The News Herald (Willoughby, OH)
Preventing school violence
Conference draws experts from around U.S. on fifth anniversary of Chardon High School tragedy
The Mentor School District hosted a school-violence awareness and prevention conference Feb. 27 at its Paradigm Center behind Mentor High School.
Five years to the day after lone gunman T.J. Lane walked into the Chardon High School cafeteria and opened fire with a .22 caliber pistol, fatally injuring three students and critically wounding two others, the conference, dubbed “Providing a Safe Environment for our School Children: A Layered Approach,” sought to educate various community stakeholders about school-safety related issues, legislation, school-violence prevention and victim advocacy.

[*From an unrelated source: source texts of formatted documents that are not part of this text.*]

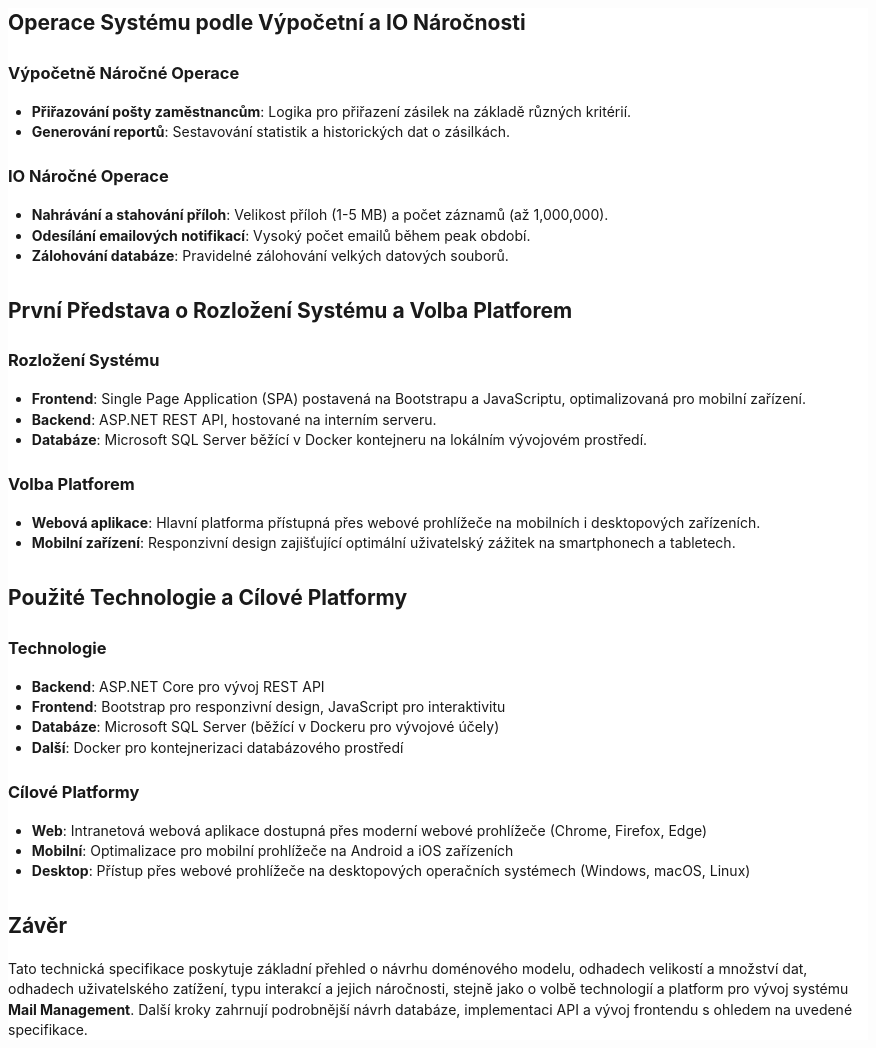 ## Operace Systému podle Výpočetní a IO Náročnosti

### Výpočetně Náročné Operace
- **Přiřazování pošty zaměstnancům**: Logika pro přiřazení zásilek na základě různých kritérií.
- **Generování reportů**: Sestavování statistik a historických dat o zásilkách.

### IO Náročné Operace
- **Nahrávání a stahování příloh**: Velikost příloh (1-5 MB) a počet záznamů (až 1,000,000).
- **Odesílání emailových notifikací**: Vysoký počet emailů během peak období.
- **Zálohování databáze**: Pravidelné zálohování velkých datových souborů.

## První Představa o Rozložení Systému a Volba Platforem

### Rozložení Systému
- **Frontend**: Single Page Application (SPA) postavená na Bootstrapu a JavaScriptu, optimalizovaná pro mobilní zařízení.
- **Backend**: ASP.NET REST API, hostované na interním serveru.
- **Databáze**: Microsoft SQL Server běžící v Docker kontejneru na lokálním vývojovém prostředí.

### Volba Platforem
- **Webová aplikace**: Hlavní platforma přístupná přes webové prohlížeče na mobilních i desktopových zařízeních.
- **Mobilní zařízení**: Responzivní design zajišťující optimální uživatelský zážitek na smartphonech a tabletech.

## Použité Technologie a Cílové Platformy

### Technologie
- **Backend**: ASP.NET Core pro vývoj REST API
- **Frontend**: Bootstrap pro responzivní design, JavaScript pro interaktivitu
- **Databáze**: Microsoft SQL Server (běžící v Dockeru pro vývojové účely)
- **Další**: Docker pro kontejnerizaci databázového prostředí

### Cílové Platformy
- **Web**: Intranetová webová aplikace dostupná přes moderní webové prohlížeče (Chrome, Firefox, Edge)
- **Mobilní**: Optimalizace pro mobilní prohlížeče na Android a iOS zařízeních
- **Desktop**: Přístup přes webové prohlížeče na desktopových operačních systémech (Windows, macOS, Linux)

## Závěr

Tato technická specifikace poskytuje základní přehled o návrhu doménového modelu, odhadech velikostí a množství dat, odhadech uživatelského zatížení, typu interakcí a jejich náročnosti, stejně jako o volbě technologií a platform pro vývoj systému **Mail Management**. Další kroky zahrnují podrobnější návrh databáze, implementaci API a vývoj frontendu s ohledem na uvedené specifikace. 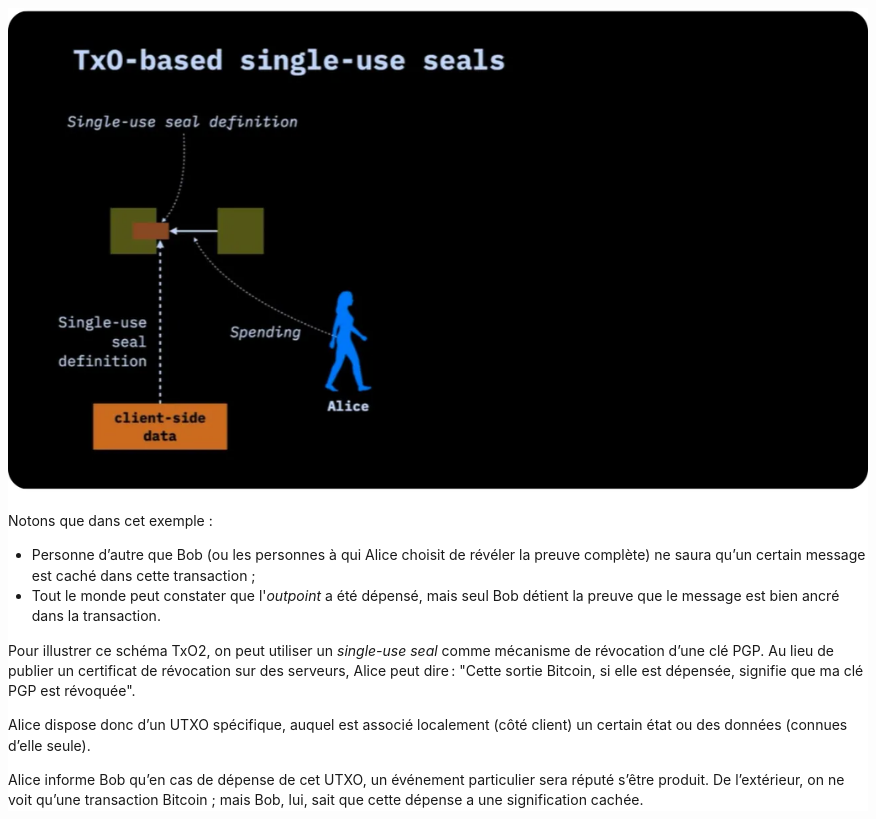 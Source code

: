 ![RGB-Bitcoin](assets/fr/025.webp)

Notons que dans cet exemple :
- Personne d’autre que Bob (ou les personnes à qui Alice choisit de révéler la preuve complète) ne saura qu’un certain message est caché dans cette transaction ;
- Tout le monde peut constater que l'_outpoint_ a été dépensé, mais seul Bob détient la preuve que le message est bien ancré dans la transaction.

Pour illustrer ce schéma TxO2, on peut utiliser un _single-use seal_ comme mécanisme de révocation d’une clé PGP. Au lieu de publier un certificat de révocation sur des serveurs, Alice peut dire : "Cette sortie Bitcoin, si elle est dépensée, signifie que ma clé PGP est révoquée".

Alice dispose donc d’un UTXO spécifique, auquel est associé localement (côté client) un certain état ou des données (connues d’elle seule).

Alice informe Bob qu’en cas de dépense de cet UTXO, un événement particulier sera réputé s’être produit. De l’extérieur, on ne voit qu’une transaction Bitcoin ; mais Bob, lui, sait que cette dépense a une signification cachée.
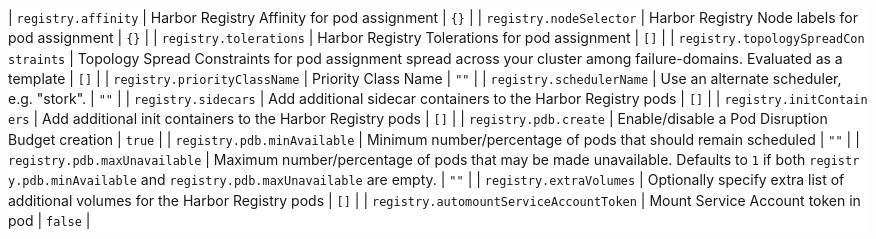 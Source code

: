 | `registry.affinity`                                                     | Harbor Registry Affinity for pod assignment                                                                                                                                                                                                                               | `{}`                                                                                |
| `registry.nodeSelector`                                                 | Harbor Registry Node labels for pod assignment                                                                                                                                                                                                                            | `{}`                                                                                |
| `registry.tolerations`                                                  | Harbor Registry Tolerations for pod assignment                                                                                                                                                                                                                            | `[]`                                                                                |
| `registry.topologySpreadConstraints`                                    | Topology Spread Constraints for pod assignment spread across your cluster among failure-domains. Evaluated as a template                                                                                                                                                  | `[]`                                                                                |
| `registry.priorityClassName`                                            | Priority Class Name                                                                                                                                                                                                                                                       | `""`                                                                                |
| `registry.schedulerName`                                                | Use an alternate scheduler, e.g. "stork".                                                                                                                                                                                                                                 | `""`                                                                                |
| `registry.sidecars`                                                     | Add additional sidecar containers to the Harbor Registry pods                                                                                                                                                                                                             | `[]`                                                                                |
| `registry.initContainers`                                               | Add additional init containers to the Harbor Registry pods                                                                                                                                                                                                                | `[]`                                                                                |
| `registry.pdb.create`                                                   | Enable/disable a Pod Disruption Budget creation                                                                                                                                                                                                                           | `true`                                                                              |
| `registry.pdb.minAvailable`                                             | Minimum number/percentage of pods that should remain scheduled                                                                                                                                                                                                            | `""`                                                                                |
| `registry.pdb.maxUnavailable`                                           | Maximum number/percentage of pods that may be made unavailable. Defaults to `1` if both `registry.pdb.minAvailable` and `registry.pdb.maxUnavailable` are empty.                                                                                                          | `""`                                                                                |
| `registry.extraVolumes`                                                 | Optionally specify extra list of additional volumes for the Harbor Registry pods                                                                                                                                                                                          | `[]`                                                                                |
| `registry.automountServiceAccountToken`                                 | Mount Service Account token in pod                                                                                                                                                                                                                                        | `false`                                                                             | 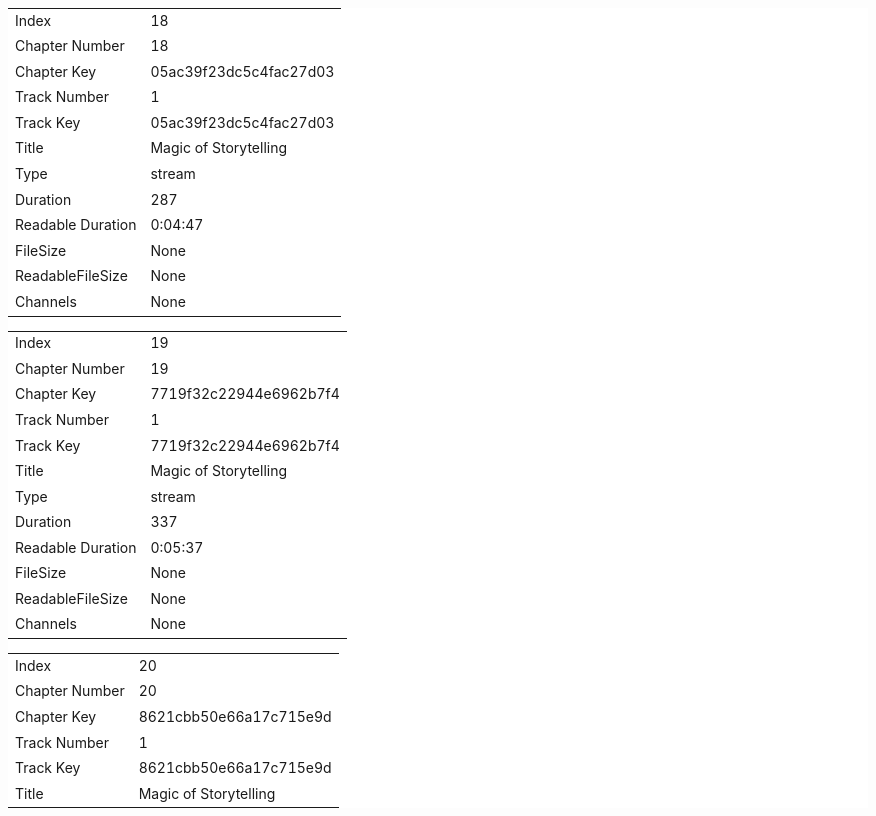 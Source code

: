 |  |  |
| - | - |
| Index | 18 |
| Chapter Number | 18 |
| Chapter Key | 05ac39f23dc5c4fac27d03 |
| Track Number | 1 |
| Track Key | 05ac39f23dc5c4fac27d03 |
| Title | Magic of Storytelling | Star Wars: Escape From Darth Vader |
| Type | stream |
| Duration | 287 |
| Readable Duration | 0:04:47 |
| FileSize | None |
| ReadableFileSize | None |
| Channels | None |

|  |  |
| - | - |
| Index | 19 |
| Chapter Number | 19 |
| Chapter Key | 7719f32c22944e6962b7f4 |
| Track Number | 1 |
| Track Key | 7719f32c22944e6962b7f4 |
| Title | Magic of Storytelling | Star Wars: Race to the Finish Line |
| Type | stream |
| Duration | 337 |
| Readable Duration | 0:05:37 |
| FileSize | None |
| ReadableFileSize | None |
| Channels | None |

|  |  |
| - | - |
| Index | 20 |
| Chapter Number | 20 |
| Chapter Key | 8621cbb50e66a17c715e9d |
| Track Number | 1 |
| Track Key | 8621cbb50e66a17c715e9d |
| Title | Magic of Storytelling | Star Wars: Destroy the Death Star |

Presenters included Mentor Schools Superintendent Matthew Miller, Ohio Rep. John Patterson, D-Jefferson, The Coach Hall Foundation, the CorFoundation, the Center for P-20 Safety and Security, National Association of School Resource Officers and Sandy Hook Promise.
Organized by the Coach Hall Foundation, the conference was an expansion on a smaller one held at the Chardon Schools two years ago, said Tim Armelli, president of the Coach Hall Foundation and a health/ physical education teacher at Chardon High School.
“His was the voice heard over the Chardon High School PA system immediately after the shootings... instructing students and staff to ‘lock down,’ ” his bio reads. “His actions are credited with saving many lives.”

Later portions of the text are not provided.